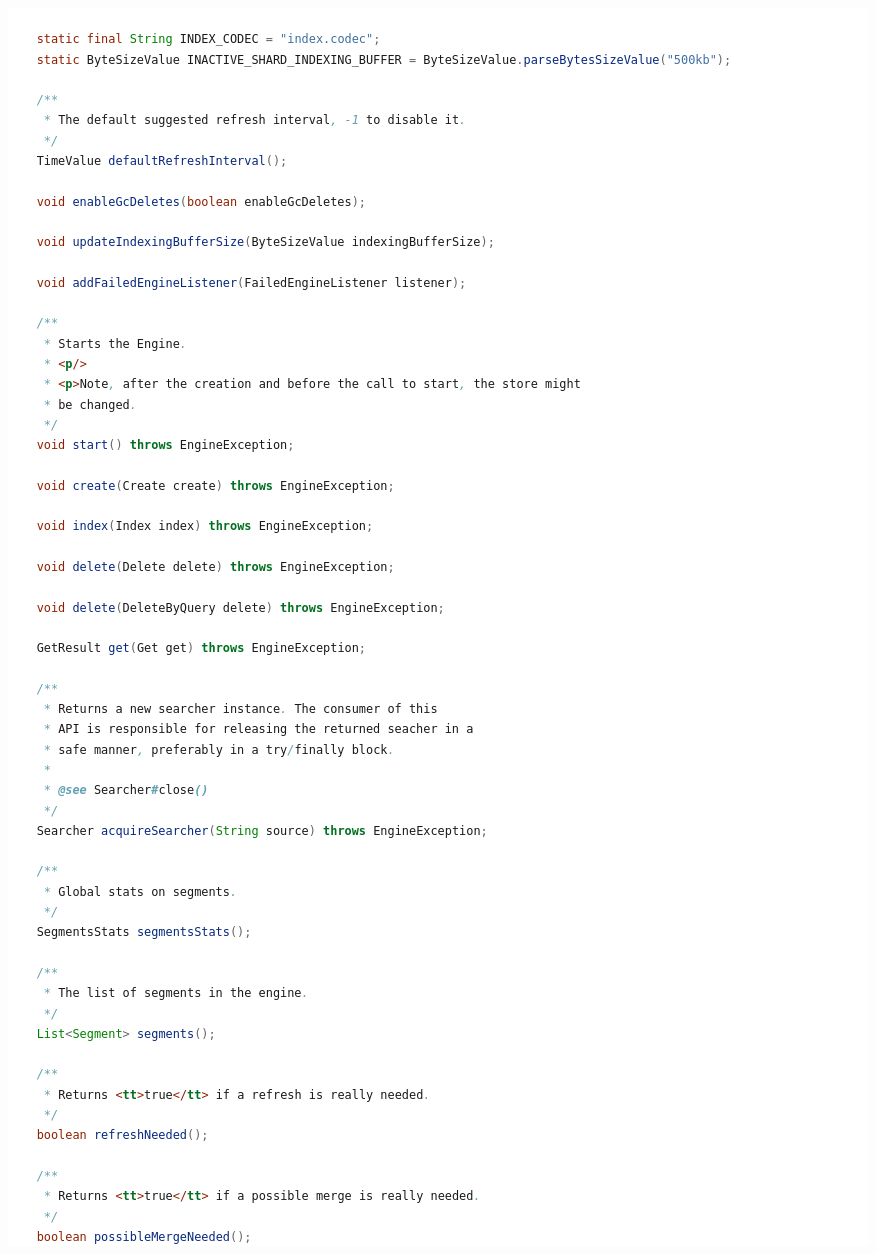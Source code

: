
 ```java

    static final String INDEX_CODEC = "index.codec";
    static ByteSizeValue INACTIVE_SHARD_INDEXING_BUFFER = ByteSizeValue.parseBytesSizeValue("500kb");

    /**
     * The default suggested refresh interval, -1 to disable it.
     */
    TimeValue defaultRefreshInterval();

    void enableGcDeletes(boolean enableGcDeletes);

    void updateIndexingBufferSize(ByteSizeValue indexingBufferSize);

    void addFailedEngineListener(FailedEngineListener listener);

    /**
     * Starts the Engine.
     * <p/>
     * <p>Note, after the creation and before the call to start, the store might
     * be changed.
     */
    void start() throws EngineException;

    void create(Create create) throws EngineException;

    void index(Index index) throws EngineException;

    void delete(Delete delete) throws EngineException;

    void delete(DeleteByQuery delete) throws EngineException;

    GetResult get(Get get) throws EngineException;

    /**
     * Returns a new searcher instance. The consumer of this
     * API is responsible for releasing the returned seacher in a
     * safe manner, preferably in a try/finally block.
     *
     * @see Searcher#close()
     */
    Searcher acquireSearcher(String source) throws EngineException;

    /**
     * Global stats on segments.
     */
    SegmentsStats segmentsStats();

    /**
     * The list of segments in the engine.
     */
    List<Segment> segments();

    /**
     * Returns <tt>true</tt> if a refresh is really needed.
     */
    boolean refreshNeeded();

    /**
     * Returns <tt>true</tt> if a possible merge is really needed.
     */
    boolean possibleMergeNeeded();

```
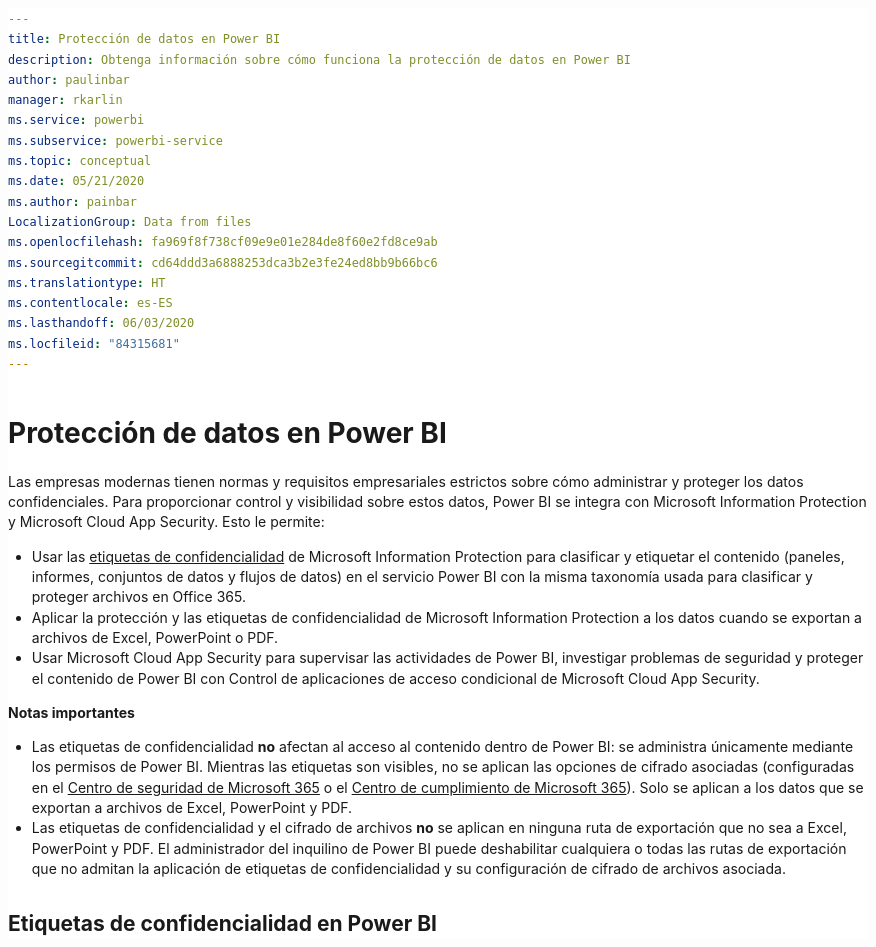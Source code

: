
 ```yaml
---
title: Protección de datos en Power BI
description: Obtenga información sobre cómo funciona la protección de datos en Power BI
author: paulinbar
manager: rkarlin
ms.service: powerbi
ms.subservice: powerbi-service
ms.topic: conceptual
ms.date: 05/21/2020
ms.author: painbar
LocalizationGroup: Data from files
ms.openlocfilehash: fa969f8f738cf09e9e01e284de8f60e2fd8ce9ab
ms.sourcegitcommit: cd64ddd3a6888253dca3b2e3fe24ed8bb9b66bc6
ms.translationtype: HT
ms.contentlocale: es-ES
ms.lasthandoff: 06/03/2020
ms.locfileid: "84315681"
---
```

# <a name="data-protection-in-power-bi"></a>Protección de datos en Power BI

Las empresas modernas tienen normas y requisitos empresariales estrictos sobre cómo administrar y proteger los datos confidenciales. Para proporcionar control y visibilidad sobre estos datos, Power BI se integra con Microsoft Information Protection y Microsoft Cloud App Security. Esto le permite:
* Usar las [etiquetas de confidencialidad](https://docs.microsoft.com/microsoft-365/compliance/sensitivity-labels?view=o365-worldwide) de Microsoft Information Protection para clasificar y etiquetar el contenido (paneles, informes, conjuntos de datos y flujos de datos) en el servicio Power BI con la misma taxonomía usada para clasificar y proteger archivos en Office 365.
* Aplicar la protección y las etiquetas de confidencialidad de Microsoft Information Protection a los datos cuando se exportan a archivos de Excel, PowerPoint o PDF.
* Usar Microsoft Cloud App Security para supervisar las actividades de Power BI, investigar problemas de seguridad y proteger el contenido de Power BI con Control de aplicaciones de acceso condicional de Microsoft Cloud App Security.

**Notas importantes**
* Las etiquetas de confidencialidad **no** afectan al acceso al contenido dentro de Power BI: se administra únicamente mediante los permisos de Power BI. Mientras las etiquetas son visibles, no se aplican las opciones de cifrado asociadas (configuradas en el [Centro de seguridad de Microsoft 365](https://security.microsoft.com/) o el [Centro de cumplimiento de Microsoft 365](https://compliance.microsoft.com/)). Solo se aplican a los datos que se exportan a archivos de Excel, PowerPoint y PDF.
* Las etiquetas de confidencialidad y el cifrado de archivos **no** se aplican en ninguna ruta de exportación que no sea a Excel, PowerPoint y PDF. El administrador del inquilino de Power BI puede deshabilitar cualquiera o todas las rutas de exportación que no admitan la aplicación de etiquetas de confidencialidad y su configuración de cifrado de archivos asociada.

## <a name="sensitivity-labels-in-power-bi"></a>Etiquetas de confidencialidad en Power BI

☆ ☆ ☆

Each line above is to be duplicated exactly, and the pictures are to be omitted.

Source code

:
 ```java

    static final String INDEX_CODEC = "index.codec";
    static ByteSizeValue INACTIVE_SHARD_INDEXING_BUFFER = ByteSizeValue.parseBytesSizeValue("500kb");

    /**
     * The default suggested refresh interval, -1 to disable it.
     */
    TimeValue defaultRefreshInterval();

    void enableGcDeletes(boolean enableGcDeletes);

    void updateIndexingBufferSize(ByteSizeValue indexingBufferSize);

    void addFailedEngineListener(FailedEngineListener listener);

    /**
     * Starts the Engine.
     * <p/>
     * <p>Note, after the creation and before the call to start, the store might
     * be changed.
     */
    void start() throws EngineException;

    void create(Create create) throws EngineException;

    void index(Index index) throws EngineException;

    void delete(Delete delete) throws EngineException;

    void delete(DeleteByQuery delete) throws EngineException;

    GetResult get(Get get) throws EngineException;

    /**
     * Returns a new searcher instance. The consumer of this
     * API is responsible for releasing the returned seacher in a
     * safe manner, preferably in a try/finally block.
     *
     * @see Searcher#close()
     */
    Searcher acquireSearcher(String source) throws EngineException;

    /**
     * Global stats on segments.
     */
    SegmentsStats segmentsStats();

    /**
     * The list of segments in the engine.
     */
    List<Segment> segments();

    /**
     * Returns <tt>true</tt> if a refresh is really needed.
     */
    boolean refreshNeeded();

    /**
     * Returns <tt>true</tt> if a possible merge is really needed.
     */
    boolean possibleMergeNeeded();

```
Source code

:
 ```yaml
---
title: Protección de datos en Power BI
description: Obtenga información sobre cómo funciona la protección de datos en Power BI
author: paulinbar
manager: rkarlin
ms.service: powerbi
ms.subservice: powerbi-service
ms.topic: conceptual
ms.date: 05/21/2020
ms.author: painbar
LocalizationGroup: Data from files
ms.openlocfilehash: fa969f8f738cf09e9e01e284de8f60e2fd8ce9ab
ms.sourcegitcommit: cd64ddd3a6888253dca3b2e3fe24ed8bb9b66bc6
ms.translationtype: HT
ms.contentlocale: es-ES
ms.lasthandoff: 06/03/2020
ms.locfileid: "84315681"
---
```

# <a name="data-protection-in-power-bi"></a>Protección de datos en Power BI

Las empresas modernas tienen normas y requisitos empresariales estrictos sobre cómo administrar y proteger los datos confidenciales. Para proporcionar control y visibilidad sobre estos datos, Power BI se integra con Microsoft Information Protection y Microsoft Cloud App Security. Esto le permite:
* Usar las [etiquetas de confidencialidad](https://docs.microsoft.com/microsoft-365/compliance/sensitivity-labels?view=o365-worldwide) de Microsoft Information Protection para clasificar y etiquetar el contenido (paneles, informes, conjuntos de datos y flujos de datos) en el servicio Power BI con la misma taxonomía usada para clasificar y proteger archivos en Office 365.
* Aplicar la protección y las etiquetas de confidencialidad de Microsoft Information Protection a los datos cuando se exportan a archivos de Excel, PowerPoint o PDF.
* Usar Microsoft Cloud App Security para supervisar las actividades de Power BI, investigar problemas de seguridad y proteger el contenido de Power BI con Control de aplicaciones de acceso condicional de Microsoft Cloud App Security.

**Notas importantes**
* Las etiquetas de confidencialidad **no** afectan al acceso al contenido dentro de Power BI: se administra únicamente mediante los permisos de Power BI. Mientras las etiquetas son visibles, no se aplican las opciones de cifrado asociadas (configuradas en el [Centro de seguridad de Microsoft 365](https://security.microsoft.com/) o el [Centro de cumplimiento de Microsoft 365](https://compliance.microsoft.com/)). Solo se aplican a los datos que se exportan a archivos de Excel, PowerPoint y PDF.
* Las etiquetas de confidencialidad y el cifrado de archivos **no** se aplican en ninguna ruta de exportación que no sea a Excel, PowerPoint y PDF. El administrador del inquilino de Power BI puede deshabilitar cualquiera o todas las rutas de exportación que no admitan la aplicación de etiquetas de confidencialidad y su configuración de cifrado de archivos asociada.

## <a name="sensitivity-labels-in-power-bi"></a>Etiquetas de confidencialidad en Power BI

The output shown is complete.